START Input data
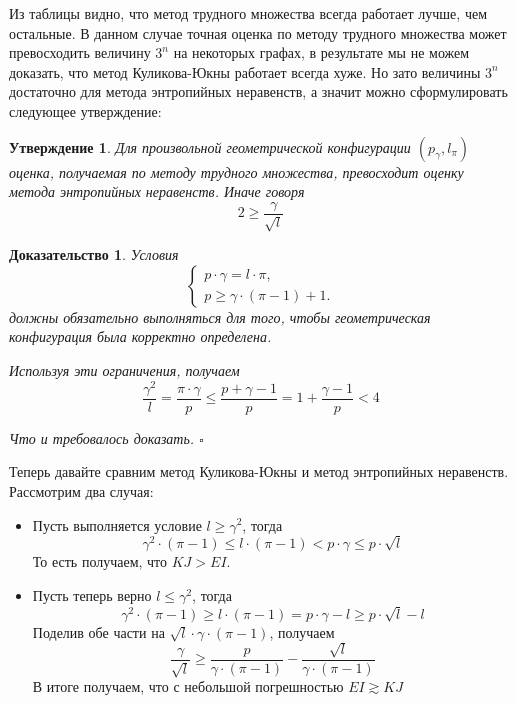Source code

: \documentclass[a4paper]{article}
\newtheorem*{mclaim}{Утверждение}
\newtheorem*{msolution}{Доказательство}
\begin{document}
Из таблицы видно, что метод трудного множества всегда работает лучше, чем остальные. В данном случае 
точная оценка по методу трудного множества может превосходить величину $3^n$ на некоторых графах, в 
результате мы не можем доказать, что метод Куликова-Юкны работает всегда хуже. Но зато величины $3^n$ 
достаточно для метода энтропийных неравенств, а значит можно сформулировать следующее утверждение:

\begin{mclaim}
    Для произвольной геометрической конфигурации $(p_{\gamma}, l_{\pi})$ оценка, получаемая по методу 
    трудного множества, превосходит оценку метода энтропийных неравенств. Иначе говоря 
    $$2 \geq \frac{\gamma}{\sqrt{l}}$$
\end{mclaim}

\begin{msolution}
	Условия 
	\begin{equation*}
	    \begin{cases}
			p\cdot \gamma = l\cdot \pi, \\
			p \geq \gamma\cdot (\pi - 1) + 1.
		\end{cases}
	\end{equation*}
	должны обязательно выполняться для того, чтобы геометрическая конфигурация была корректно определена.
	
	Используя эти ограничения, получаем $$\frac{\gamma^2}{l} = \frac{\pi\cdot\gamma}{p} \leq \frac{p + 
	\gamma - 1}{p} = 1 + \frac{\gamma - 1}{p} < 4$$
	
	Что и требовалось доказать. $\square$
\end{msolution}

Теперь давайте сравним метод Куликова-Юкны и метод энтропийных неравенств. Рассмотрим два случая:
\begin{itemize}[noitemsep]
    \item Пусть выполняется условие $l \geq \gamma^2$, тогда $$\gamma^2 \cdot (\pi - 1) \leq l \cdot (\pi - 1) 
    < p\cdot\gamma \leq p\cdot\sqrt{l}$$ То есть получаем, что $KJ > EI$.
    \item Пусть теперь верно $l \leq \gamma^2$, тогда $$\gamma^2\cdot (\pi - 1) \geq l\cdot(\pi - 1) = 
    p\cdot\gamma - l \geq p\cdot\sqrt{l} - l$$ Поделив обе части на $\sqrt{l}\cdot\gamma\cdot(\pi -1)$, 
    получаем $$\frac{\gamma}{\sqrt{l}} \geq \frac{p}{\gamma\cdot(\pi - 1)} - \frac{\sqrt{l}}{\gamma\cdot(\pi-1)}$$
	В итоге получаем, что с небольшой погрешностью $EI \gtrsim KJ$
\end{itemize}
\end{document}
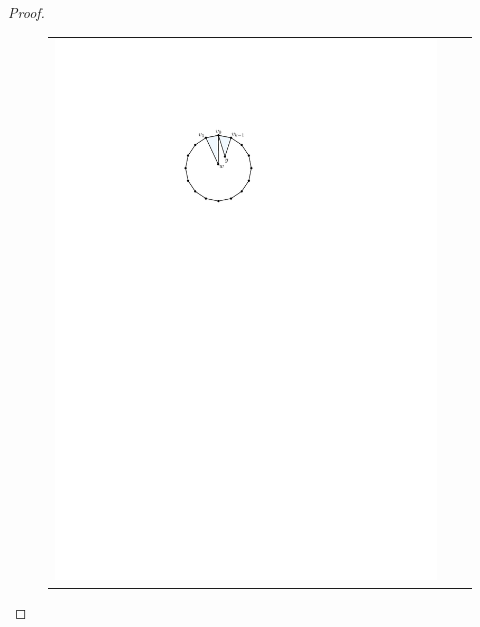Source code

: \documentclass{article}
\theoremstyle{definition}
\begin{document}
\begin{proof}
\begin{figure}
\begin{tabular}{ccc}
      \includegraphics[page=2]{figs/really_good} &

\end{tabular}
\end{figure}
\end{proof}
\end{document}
END Input data
START Input data
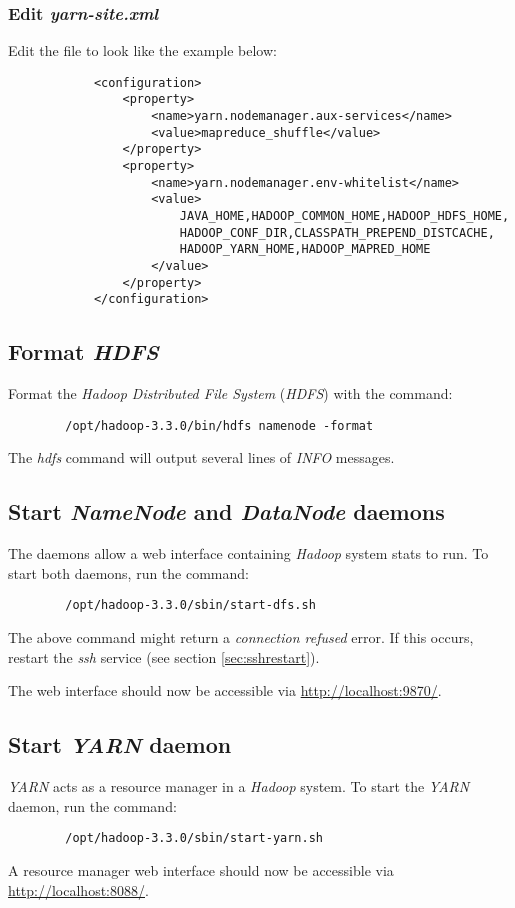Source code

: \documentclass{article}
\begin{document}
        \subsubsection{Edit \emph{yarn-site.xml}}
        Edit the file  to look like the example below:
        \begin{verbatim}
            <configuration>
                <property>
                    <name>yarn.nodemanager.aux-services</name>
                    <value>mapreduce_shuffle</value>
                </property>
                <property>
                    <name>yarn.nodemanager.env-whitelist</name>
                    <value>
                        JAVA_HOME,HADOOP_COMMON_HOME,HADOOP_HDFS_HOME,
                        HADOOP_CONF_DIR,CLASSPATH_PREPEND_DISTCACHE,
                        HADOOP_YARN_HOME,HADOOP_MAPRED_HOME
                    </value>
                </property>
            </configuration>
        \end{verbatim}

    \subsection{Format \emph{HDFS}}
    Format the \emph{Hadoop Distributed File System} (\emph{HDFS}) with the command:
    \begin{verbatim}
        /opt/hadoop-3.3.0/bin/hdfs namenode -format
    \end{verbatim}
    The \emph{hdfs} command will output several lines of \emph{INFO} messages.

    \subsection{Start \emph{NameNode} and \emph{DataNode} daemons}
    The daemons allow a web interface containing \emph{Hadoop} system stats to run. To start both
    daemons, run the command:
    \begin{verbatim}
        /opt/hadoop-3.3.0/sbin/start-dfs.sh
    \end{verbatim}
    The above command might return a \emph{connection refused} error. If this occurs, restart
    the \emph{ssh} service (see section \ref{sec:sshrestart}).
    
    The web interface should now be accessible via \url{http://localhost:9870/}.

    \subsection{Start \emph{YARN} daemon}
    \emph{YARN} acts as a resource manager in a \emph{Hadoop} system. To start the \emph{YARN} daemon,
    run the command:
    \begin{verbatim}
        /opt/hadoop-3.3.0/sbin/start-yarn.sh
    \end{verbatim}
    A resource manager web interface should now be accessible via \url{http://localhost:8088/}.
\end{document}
END Input data
START Input data
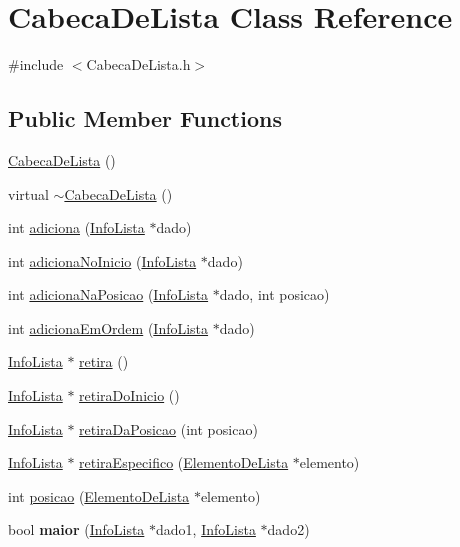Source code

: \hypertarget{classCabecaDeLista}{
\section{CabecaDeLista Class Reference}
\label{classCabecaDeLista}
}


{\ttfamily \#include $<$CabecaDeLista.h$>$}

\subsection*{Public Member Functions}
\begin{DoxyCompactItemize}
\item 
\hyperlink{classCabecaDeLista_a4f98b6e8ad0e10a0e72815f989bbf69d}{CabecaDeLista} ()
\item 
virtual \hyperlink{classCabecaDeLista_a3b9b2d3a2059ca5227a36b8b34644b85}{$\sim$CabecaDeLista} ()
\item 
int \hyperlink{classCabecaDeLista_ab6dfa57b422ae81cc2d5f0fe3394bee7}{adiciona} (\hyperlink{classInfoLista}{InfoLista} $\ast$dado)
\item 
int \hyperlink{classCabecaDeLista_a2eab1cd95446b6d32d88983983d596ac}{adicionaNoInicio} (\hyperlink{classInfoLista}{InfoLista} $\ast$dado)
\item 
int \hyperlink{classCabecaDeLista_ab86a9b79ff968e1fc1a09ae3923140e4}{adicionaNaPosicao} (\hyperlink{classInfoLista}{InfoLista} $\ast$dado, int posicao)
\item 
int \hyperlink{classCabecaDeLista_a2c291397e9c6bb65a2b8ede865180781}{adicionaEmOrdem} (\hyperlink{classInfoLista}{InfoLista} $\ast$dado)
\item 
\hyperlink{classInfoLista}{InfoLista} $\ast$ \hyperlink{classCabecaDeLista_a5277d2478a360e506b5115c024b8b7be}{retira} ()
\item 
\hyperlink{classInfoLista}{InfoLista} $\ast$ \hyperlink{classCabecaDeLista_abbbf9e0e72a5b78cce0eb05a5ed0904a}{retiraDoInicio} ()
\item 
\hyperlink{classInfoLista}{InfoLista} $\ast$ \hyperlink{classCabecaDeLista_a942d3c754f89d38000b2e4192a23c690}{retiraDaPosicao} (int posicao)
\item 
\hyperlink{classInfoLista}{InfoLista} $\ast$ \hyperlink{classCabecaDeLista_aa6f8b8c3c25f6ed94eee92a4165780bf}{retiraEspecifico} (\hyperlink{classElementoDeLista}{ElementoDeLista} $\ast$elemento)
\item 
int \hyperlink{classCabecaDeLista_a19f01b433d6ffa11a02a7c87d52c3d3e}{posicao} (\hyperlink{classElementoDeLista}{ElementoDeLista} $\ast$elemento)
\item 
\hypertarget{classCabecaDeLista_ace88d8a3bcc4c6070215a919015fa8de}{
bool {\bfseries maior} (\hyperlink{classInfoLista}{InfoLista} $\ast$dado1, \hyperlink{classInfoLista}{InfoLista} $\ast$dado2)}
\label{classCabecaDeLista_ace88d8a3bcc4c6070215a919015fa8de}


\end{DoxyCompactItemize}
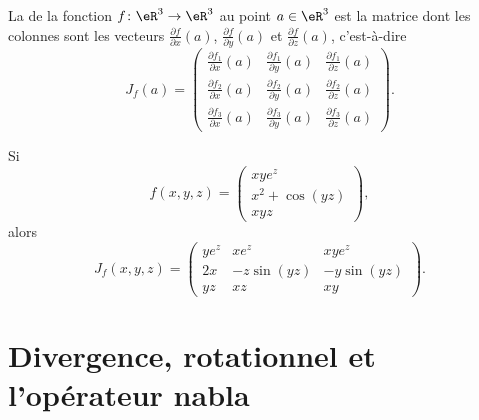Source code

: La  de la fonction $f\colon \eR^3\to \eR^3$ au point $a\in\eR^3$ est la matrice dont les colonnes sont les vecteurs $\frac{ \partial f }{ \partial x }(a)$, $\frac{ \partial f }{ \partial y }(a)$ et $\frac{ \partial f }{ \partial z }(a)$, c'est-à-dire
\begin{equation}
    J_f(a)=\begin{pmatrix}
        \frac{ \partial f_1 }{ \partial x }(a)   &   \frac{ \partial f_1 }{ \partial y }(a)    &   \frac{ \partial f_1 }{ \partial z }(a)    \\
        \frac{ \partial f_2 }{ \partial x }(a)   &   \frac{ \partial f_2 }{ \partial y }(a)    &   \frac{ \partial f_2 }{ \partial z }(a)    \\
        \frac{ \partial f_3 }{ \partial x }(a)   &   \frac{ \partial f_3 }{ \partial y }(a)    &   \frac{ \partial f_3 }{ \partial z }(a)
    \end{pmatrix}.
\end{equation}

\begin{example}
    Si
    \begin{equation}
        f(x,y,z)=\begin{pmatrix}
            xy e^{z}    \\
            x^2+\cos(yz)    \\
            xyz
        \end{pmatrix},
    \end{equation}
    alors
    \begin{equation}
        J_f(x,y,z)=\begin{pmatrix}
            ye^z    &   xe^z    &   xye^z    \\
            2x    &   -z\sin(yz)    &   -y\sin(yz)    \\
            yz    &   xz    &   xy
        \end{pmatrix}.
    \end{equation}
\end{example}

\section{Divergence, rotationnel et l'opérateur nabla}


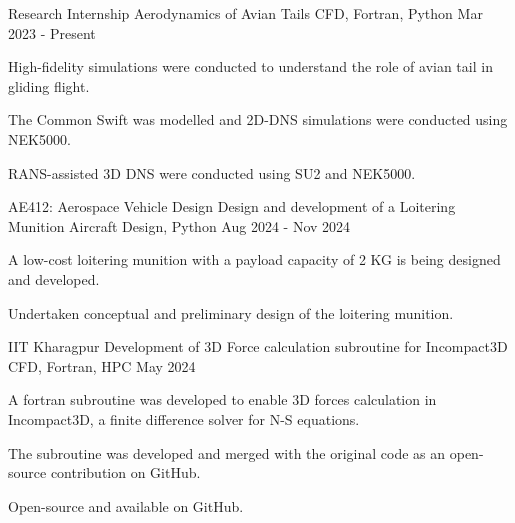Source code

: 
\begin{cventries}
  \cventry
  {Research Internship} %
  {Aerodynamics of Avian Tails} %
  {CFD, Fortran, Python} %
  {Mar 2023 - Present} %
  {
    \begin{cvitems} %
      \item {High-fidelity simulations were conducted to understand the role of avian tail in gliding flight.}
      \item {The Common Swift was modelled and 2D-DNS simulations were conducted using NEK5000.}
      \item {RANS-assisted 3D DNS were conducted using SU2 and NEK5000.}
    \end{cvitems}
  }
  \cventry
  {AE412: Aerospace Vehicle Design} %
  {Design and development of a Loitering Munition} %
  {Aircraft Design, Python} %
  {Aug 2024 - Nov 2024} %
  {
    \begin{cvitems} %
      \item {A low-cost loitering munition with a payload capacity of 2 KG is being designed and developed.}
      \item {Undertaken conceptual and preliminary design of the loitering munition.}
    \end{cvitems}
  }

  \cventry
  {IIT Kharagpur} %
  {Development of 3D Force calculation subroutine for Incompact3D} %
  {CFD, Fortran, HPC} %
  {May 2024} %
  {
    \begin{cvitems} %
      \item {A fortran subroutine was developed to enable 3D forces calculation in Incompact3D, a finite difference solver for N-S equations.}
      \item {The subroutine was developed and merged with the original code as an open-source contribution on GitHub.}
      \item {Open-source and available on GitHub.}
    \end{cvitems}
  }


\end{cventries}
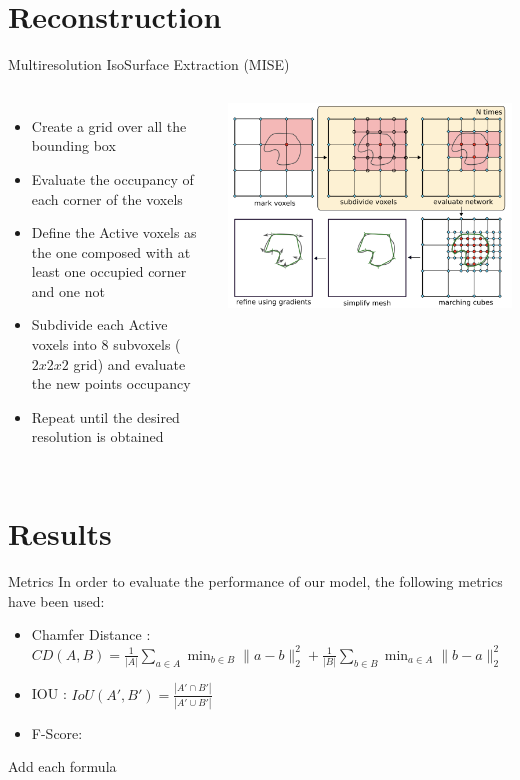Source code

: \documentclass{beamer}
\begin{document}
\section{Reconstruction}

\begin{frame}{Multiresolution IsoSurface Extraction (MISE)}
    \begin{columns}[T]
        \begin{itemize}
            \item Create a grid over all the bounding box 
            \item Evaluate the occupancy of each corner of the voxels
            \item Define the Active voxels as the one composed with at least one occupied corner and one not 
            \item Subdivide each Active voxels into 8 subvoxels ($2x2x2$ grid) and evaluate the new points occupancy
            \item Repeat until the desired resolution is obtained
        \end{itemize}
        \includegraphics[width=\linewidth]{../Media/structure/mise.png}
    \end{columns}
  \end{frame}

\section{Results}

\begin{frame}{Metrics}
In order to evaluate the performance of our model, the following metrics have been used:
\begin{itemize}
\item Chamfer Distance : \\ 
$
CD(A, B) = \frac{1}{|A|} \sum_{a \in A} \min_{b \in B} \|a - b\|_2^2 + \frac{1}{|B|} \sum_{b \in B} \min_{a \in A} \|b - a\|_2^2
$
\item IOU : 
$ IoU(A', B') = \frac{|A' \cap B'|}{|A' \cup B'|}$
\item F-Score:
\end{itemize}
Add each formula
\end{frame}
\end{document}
END Input data
**Description of the task**
Go through the entries above and report every line in which the word "оценка" appears.

**Expected answer**
точная оценка по методу трудного множества может превосходить величину $3^n$ на некоторых графах, в 
    Для произвольной геометрической конфигурации $(p_{\gamma}, l_{\pi})$ оценка, получаемая по методу 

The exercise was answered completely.